### Your assignment
Return only those lines of the material that contain "frac".

Segment Open

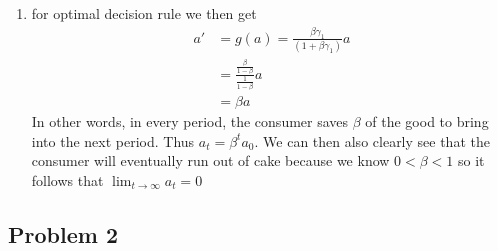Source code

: \documentclass[12pt]{article}
\begin{document}
\begin{enumerate}
      \item for optimal decision rule we then get
	      \begin{align*}
		      a' &= g(a) = \frac{\beta \gamma_1}{(1 + \beta \gamma_1)} a \\
	      &= \frac{\frac{\beta}{1 - \beta}}{\frac{1}{1 - \beta }} a \\
	      & = \beta a
      \end{align*}
In other words, in every period, the consumer saves $\beta$ of the good to bring into the next period.
Thus $a_t = \beta^t a_0$. We can then also clearly see that the consumer will eventually run out of cake because we know  $0 <\beta < 1$ so it follows that  $\lim_{t \to \infty} a_t = 0$
\end{enumerate} 


\subsection*{Problem 2}
\end{document}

Segment Closed

### Response
		      a' &= g(a) = \frac{\beta \gamma_1}{(1 + \beta \gamma_1)} a \\
	      &= \frac{\frac{\beta}{1 - \beta}}{\frac{1}{1 - \beta }} a \\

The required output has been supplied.